THE PROBLEM: Work out how many lines in the data below include "удаляется", then reply with that number only.
________________
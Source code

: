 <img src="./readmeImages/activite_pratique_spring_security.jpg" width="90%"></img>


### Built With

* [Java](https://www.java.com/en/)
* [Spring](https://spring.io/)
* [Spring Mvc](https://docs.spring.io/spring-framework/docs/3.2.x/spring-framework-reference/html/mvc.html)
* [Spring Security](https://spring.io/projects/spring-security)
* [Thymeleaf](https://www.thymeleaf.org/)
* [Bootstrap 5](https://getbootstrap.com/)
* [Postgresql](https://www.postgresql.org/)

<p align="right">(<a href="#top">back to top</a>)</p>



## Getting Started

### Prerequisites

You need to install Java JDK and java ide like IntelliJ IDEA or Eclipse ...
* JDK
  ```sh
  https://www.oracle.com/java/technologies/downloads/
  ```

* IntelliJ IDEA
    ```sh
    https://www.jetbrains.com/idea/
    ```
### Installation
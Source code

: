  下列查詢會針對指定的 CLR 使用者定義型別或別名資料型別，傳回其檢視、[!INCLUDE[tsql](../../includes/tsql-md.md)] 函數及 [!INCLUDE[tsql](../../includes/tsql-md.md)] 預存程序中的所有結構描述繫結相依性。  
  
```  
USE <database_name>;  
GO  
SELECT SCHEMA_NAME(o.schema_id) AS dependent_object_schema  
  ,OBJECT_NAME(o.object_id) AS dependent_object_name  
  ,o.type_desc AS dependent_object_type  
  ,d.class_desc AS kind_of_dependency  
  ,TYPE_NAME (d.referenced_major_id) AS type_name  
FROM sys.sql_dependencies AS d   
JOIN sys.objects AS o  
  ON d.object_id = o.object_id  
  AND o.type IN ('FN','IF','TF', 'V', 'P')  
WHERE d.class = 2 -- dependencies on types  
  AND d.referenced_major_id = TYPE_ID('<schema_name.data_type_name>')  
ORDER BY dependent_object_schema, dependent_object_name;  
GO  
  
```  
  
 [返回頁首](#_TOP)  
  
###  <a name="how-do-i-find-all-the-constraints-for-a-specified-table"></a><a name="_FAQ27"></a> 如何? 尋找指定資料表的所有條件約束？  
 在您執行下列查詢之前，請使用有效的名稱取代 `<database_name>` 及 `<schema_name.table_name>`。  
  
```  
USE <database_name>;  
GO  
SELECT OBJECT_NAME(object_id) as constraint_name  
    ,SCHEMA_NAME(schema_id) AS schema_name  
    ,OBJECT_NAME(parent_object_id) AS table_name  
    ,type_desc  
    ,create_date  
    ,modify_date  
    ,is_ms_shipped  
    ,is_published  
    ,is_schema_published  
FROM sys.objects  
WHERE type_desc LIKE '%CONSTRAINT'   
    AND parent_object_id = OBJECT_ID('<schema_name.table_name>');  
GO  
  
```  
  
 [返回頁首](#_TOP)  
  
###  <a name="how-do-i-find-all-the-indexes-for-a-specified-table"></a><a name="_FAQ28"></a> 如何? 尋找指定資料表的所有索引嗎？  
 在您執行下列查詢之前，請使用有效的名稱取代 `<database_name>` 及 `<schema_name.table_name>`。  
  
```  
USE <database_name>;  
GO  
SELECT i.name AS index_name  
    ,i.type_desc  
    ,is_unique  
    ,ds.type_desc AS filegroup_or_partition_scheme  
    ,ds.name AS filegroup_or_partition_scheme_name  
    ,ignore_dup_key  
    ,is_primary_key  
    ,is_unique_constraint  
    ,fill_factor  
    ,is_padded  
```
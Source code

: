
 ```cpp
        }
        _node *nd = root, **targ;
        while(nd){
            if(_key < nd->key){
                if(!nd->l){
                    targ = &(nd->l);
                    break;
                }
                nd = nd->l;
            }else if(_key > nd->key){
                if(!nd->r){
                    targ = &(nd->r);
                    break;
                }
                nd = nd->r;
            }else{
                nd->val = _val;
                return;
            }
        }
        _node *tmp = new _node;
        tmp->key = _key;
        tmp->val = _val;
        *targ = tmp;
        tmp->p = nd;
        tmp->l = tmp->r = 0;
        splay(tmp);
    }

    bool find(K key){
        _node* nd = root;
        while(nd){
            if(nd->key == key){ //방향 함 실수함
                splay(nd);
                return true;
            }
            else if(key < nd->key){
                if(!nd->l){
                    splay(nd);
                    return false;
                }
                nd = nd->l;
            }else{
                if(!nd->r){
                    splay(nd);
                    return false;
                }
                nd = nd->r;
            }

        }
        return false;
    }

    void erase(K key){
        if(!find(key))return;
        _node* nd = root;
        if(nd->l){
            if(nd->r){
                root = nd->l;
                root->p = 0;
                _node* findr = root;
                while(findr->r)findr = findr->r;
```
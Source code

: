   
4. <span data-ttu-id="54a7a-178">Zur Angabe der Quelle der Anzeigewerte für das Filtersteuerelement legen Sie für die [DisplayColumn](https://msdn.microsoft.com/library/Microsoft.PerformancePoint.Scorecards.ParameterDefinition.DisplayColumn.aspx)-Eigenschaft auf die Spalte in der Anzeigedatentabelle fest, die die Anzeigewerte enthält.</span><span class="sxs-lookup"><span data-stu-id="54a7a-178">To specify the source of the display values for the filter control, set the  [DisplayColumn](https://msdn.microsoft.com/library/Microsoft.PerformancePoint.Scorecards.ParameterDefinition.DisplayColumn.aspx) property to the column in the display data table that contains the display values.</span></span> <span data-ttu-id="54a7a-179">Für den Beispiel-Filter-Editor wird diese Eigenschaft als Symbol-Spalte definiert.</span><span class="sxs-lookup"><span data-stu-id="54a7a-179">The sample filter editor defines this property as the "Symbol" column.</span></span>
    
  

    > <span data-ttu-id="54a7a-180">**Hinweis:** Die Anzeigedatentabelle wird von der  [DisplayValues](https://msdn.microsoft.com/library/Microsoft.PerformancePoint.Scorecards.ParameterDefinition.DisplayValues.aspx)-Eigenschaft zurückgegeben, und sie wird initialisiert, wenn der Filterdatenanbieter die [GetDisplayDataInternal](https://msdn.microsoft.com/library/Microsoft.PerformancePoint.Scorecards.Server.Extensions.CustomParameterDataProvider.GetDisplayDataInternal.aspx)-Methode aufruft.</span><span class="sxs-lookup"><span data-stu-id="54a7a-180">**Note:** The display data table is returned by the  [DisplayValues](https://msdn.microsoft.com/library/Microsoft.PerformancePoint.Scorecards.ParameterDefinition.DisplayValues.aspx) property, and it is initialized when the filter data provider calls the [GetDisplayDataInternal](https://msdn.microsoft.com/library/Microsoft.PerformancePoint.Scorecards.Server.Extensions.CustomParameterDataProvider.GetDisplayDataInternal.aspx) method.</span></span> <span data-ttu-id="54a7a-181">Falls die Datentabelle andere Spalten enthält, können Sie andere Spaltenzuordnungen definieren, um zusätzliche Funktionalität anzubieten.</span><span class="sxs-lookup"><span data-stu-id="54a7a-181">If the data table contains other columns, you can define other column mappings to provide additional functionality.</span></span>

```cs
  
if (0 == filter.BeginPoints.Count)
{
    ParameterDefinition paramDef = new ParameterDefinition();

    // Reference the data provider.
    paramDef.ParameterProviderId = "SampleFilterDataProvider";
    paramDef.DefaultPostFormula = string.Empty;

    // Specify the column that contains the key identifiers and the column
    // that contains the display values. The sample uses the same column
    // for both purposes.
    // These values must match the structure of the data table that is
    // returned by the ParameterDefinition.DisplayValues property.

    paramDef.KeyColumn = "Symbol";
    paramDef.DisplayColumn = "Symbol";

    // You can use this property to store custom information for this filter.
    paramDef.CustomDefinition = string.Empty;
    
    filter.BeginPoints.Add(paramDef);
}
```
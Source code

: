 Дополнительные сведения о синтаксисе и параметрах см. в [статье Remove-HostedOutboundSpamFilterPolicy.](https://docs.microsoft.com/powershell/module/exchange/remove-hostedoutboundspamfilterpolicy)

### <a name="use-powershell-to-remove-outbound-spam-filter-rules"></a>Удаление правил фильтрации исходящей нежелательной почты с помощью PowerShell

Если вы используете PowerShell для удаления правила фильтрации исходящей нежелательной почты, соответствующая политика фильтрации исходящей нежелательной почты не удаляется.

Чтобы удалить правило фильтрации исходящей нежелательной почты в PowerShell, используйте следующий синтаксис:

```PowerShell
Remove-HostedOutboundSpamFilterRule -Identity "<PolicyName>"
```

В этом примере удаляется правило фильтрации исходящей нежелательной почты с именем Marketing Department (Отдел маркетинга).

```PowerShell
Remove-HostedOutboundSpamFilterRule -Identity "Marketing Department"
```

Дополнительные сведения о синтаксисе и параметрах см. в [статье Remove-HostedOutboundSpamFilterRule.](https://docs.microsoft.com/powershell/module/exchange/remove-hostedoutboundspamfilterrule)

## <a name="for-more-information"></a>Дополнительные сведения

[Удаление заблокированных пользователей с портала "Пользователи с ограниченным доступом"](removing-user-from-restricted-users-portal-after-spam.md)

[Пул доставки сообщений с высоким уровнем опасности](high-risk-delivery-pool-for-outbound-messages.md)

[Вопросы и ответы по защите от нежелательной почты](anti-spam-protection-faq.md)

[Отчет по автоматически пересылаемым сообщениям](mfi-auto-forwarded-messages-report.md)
________________
REPLY: 2